*WHAT IS BEING ASKED:* Search the records for the word "instantanée" and copy each line in which it appears.

Saved data entries:
════════════════

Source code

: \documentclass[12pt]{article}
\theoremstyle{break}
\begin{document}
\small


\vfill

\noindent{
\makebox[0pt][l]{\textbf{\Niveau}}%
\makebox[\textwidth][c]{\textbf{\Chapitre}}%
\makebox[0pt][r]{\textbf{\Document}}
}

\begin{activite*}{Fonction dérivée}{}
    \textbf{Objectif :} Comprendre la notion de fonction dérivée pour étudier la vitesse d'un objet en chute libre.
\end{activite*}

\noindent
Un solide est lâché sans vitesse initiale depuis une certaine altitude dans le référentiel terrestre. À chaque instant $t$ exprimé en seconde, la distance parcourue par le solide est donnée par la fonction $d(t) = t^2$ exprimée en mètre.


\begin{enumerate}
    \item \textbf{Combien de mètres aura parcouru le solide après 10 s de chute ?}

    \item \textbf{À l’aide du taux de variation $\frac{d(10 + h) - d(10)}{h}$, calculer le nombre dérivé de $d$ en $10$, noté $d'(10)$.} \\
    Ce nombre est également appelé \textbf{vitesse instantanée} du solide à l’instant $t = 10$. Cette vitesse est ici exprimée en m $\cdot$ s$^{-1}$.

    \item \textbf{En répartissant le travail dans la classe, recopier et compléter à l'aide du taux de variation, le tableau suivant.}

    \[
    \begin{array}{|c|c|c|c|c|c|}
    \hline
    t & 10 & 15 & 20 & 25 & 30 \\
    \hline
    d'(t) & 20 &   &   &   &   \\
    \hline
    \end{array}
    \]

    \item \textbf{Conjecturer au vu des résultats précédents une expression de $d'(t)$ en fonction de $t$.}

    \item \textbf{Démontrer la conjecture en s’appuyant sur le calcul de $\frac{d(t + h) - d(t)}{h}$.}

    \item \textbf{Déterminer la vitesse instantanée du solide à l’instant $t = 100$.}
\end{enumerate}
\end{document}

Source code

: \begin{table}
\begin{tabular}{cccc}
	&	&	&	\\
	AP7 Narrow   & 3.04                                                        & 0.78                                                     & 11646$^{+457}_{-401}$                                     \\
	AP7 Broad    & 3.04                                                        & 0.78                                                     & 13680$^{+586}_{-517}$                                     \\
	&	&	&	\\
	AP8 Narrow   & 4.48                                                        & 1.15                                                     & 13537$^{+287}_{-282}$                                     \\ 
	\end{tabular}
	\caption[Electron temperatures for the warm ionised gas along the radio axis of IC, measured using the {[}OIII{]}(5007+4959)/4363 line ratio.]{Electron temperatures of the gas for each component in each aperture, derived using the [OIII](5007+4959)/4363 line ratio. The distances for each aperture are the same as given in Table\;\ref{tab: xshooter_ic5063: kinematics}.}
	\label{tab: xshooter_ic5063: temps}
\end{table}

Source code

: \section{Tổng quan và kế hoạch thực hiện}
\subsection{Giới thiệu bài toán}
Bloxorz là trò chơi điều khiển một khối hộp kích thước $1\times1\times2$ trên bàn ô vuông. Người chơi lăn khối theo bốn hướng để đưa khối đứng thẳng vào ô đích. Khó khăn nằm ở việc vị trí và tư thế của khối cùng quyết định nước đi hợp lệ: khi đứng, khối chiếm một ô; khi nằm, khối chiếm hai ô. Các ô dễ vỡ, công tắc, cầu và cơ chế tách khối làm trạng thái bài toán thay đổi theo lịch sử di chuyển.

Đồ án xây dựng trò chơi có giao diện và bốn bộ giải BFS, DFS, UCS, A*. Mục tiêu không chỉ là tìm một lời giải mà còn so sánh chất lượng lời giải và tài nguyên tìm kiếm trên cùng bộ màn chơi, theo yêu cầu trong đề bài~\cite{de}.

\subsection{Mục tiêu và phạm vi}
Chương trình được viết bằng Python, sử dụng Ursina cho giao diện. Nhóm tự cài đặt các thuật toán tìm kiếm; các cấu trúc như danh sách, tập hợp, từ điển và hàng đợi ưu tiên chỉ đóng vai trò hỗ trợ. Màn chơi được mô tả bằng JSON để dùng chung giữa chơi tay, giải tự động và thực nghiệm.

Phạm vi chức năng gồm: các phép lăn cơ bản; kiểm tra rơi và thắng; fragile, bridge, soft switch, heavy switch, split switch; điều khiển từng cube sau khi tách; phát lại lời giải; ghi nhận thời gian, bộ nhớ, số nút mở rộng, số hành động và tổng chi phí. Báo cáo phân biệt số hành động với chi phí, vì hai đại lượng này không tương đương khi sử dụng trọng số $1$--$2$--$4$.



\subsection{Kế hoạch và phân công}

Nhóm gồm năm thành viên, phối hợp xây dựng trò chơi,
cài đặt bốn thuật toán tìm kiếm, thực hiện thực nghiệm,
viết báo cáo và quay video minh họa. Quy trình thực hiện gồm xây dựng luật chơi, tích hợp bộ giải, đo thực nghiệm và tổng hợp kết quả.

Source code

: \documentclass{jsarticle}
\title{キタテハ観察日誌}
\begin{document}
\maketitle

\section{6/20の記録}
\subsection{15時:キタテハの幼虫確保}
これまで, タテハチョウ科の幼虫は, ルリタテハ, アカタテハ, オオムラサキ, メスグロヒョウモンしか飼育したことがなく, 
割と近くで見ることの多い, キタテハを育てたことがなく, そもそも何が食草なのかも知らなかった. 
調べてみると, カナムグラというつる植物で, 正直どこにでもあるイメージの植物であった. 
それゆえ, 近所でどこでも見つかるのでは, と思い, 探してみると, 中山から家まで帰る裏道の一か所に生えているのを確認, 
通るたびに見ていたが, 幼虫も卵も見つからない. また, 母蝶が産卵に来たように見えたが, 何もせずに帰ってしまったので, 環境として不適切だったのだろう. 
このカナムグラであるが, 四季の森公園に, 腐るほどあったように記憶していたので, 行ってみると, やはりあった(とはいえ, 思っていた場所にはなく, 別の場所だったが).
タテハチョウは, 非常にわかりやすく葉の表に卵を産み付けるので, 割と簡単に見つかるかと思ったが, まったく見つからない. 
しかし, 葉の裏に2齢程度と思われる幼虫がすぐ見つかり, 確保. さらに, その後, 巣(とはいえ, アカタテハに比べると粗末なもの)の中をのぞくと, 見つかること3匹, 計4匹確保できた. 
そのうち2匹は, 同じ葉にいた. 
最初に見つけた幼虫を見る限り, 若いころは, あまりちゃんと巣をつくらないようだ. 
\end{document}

════════════════

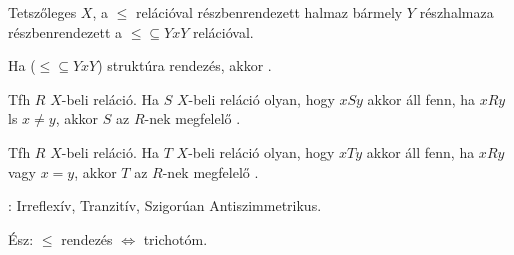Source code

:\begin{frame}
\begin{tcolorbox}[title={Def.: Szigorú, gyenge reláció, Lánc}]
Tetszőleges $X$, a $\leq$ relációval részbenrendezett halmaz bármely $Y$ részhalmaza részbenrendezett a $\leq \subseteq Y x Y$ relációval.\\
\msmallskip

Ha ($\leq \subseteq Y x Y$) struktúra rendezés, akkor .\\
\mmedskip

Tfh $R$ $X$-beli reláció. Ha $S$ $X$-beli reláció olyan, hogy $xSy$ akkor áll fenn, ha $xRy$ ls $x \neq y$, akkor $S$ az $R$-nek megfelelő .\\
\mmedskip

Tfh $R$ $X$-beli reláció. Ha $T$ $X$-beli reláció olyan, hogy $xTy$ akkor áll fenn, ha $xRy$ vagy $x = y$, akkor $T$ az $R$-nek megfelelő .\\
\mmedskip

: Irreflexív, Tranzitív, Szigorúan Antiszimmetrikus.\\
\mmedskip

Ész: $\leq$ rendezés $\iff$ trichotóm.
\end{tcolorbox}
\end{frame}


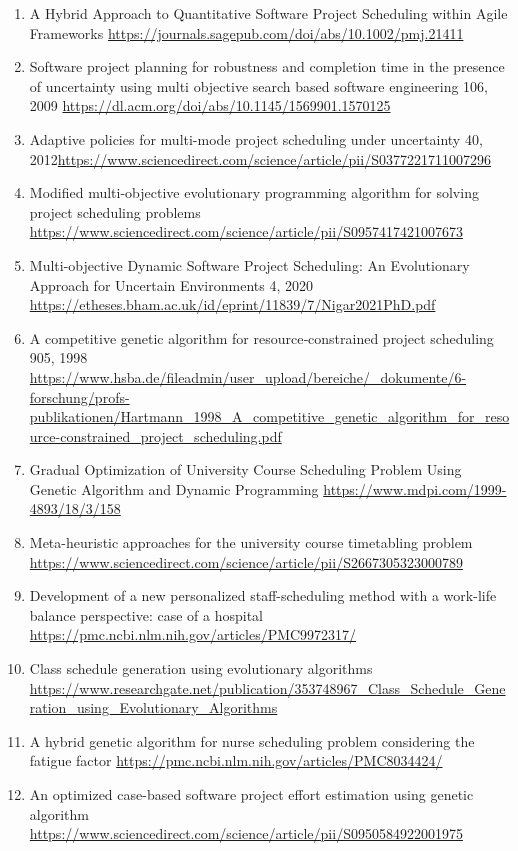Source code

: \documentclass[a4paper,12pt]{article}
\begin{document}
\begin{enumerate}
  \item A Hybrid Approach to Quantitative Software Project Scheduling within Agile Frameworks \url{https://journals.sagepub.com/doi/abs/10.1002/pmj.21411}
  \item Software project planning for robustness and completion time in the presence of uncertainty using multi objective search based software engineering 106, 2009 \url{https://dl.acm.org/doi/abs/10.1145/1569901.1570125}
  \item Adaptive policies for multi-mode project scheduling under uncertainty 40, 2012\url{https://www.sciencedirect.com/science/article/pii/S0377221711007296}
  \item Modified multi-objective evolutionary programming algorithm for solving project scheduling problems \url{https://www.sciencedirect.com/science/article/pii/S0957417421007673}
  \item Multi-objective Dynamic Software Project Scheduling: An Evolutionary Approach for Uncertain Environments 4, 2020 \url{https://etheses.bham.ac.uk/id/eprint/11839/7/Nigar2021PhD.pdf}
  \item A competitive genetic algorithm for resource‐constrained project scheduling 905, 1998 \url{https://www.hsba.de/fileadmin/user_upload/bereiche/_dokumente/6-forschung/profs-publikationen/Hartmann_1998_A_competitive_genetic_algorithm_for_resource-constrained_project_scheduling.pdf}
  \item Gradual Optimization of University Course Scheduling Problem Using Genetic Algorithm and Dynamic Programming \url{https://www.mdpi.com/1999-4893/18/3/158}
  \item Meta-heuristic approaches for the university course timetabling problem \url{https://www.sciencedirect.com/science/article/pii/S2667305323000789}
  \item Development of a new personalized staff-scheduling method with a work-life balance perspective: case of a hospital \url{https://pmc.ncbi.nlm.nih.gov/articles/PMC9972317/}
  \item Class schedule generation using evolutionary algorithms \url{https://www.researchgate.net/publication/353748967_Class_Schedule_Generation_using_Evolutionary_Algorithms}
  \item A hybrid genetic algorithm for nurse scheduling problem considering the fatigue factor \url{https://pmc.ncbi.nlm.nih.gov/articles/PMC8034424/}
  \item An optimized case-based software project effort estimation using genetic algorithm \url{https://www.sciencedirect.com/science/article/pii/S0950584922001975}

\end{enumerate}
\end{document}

════════════════

*EXPECTED ANSWER:*
    Ce nombre est également appelé \textbf{vitesse instantanée} du solide à l’instant $t = 10$. Cette vitesse est ici exprimée en m $\cdot$ s$^{-1}$.
    \item \textbf{Déterminer la vitesse instantanée du solide à l’instant $t = 100$.}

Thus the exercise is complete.